* **Exercise goal**
After finding the line with "item's - value|clearancePrice" in the data below, set down exactly each line through the one with "item's - inventory||", inclusive, and stop there.

** Data extract follows **

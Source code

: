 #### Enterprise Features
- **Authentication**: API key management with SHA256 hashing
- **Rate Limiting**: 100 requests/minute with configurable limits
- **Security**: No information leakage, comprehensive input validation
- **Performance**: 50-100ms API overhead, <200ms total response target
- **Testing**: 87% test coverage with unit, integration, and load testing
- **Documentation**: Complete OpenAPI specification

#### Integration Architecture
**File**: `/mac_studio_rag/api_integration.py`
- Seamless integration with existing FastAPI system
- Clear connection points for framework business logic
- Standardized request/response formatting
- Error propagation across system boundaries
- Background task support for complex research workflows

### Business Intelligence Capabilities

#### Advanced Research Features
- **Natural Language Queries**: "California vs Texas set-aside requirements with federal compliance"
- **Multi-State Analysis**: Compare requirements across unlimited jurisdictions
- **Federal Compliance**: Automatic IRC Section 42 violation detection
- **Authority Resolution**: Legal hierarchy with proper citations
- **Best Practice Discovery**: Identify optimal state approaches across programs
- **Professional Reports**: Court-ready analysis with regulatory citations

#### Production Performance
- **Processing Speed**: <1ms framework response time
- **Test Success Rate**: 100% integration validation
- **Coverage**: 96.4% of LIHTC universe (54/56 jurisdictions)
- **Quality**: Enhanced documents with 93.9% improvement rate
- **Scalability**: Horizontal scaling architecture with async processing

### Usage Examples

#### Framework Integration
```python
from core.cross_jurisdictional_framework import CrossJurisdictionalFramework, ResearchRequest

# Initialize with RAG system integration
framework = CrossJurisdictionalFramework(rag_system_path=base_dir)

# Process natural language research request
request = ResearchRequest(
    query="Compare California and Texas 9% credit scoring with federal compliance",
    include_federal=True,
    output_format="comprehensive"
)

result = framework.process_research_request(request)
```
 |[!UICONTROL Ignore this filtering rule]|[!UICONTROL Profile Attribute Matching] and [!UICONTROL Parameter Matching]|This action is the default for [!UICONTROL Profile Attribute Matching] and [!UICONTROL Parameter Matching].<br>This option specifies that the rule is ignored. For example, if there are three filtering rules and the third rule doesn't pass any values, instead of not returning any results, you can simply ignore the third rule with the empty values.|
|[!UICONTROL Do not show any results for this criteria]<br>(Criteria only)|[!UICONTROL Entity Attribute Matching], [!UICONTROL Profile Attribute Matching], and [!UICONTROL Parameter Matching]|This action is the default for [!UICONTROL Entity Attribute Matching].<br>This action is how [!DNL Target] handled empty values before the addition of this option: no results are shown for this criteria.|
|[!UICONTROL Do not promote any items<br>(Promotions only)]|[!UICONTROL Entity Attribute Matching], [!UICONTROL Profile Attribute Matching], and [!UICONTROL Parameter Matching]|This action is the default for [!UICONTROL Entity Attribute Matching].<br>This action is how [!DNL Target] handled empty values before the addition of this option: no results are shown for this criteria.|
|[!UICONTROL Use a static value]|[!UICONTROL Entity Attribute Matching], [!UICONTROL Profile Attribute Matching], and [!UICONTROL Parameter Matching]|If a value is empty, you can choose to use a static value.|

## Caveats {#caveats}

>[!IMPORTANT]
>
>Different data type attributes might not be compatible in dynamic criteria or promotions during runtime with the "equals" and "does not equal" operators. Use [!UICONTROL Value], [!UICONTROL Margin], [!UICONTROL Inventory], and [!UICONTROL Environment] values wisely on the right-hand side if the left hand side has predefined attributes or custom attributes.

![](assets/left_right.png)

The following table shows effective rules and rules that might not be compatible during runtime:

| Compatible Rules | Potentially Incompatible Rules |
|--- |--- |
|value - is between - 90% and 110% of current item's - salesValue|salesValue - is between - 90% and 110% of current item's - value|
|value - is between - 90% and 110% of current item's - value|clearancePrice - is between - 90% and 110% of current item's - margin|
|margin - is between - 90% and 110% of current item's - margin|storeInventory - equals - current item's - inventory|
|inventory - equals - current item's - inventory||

** End of Data extract **
** Data extract follows **

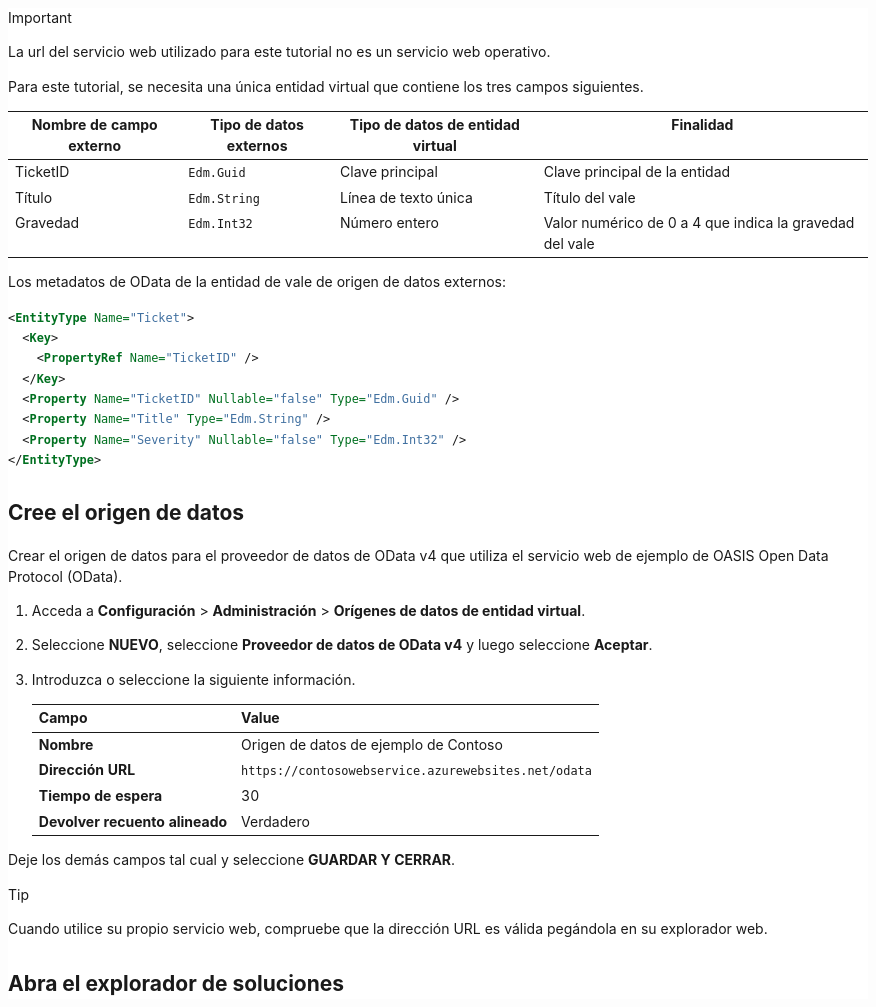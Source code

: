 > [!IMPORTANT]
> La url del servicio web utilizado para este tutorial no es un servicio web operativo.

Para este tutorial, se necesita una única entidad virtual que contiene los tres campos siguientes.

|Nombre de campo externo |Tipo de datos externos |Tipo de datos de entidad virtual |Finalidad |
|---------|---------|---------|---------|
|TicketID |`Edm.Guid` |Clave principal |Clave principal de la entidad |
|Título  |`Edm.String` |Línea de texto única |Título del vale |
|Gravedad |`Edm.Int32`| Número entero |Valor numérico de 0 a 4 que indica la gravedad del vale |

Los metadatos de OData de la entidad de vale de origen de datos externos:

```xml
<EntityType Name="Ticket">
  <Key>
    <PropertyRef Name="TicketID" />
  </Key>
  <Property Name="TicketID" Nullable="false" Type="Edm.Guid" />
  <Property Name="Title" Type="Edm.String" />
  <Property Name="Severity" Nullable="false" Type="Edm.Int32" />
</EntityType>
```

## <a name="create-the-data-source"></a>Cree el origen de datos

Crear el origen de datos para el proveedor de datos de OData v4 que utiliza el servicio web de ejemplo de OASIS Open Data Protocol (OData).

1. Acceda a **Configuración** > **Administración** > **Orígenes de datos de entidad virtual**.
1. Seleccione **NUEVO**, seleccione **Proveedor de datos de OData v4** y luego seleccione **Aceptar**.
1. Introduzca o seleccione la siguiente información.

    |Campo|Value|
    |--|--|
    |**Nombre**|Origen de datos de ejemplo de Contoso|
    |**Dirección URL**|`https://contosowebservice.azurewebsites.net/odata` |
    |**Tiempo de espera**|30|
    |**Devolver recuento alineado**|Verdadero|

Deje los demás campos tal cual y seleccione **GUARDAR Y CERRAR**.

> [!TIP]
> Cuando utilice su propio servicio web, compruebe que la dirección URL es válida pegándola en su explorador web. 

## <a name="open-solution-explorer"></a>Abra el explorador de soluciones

** End of Data extract **

* **Solution**
|value - is between - 90% and 110% of current item's - value|clearancePrice - is between - 90% and 110% of current item's - margin|
|margin - is between - 90% and 110% of current item's - margin|storeInventory - equals - current item's - inventory|
|inventory - equals - current item's - inventory||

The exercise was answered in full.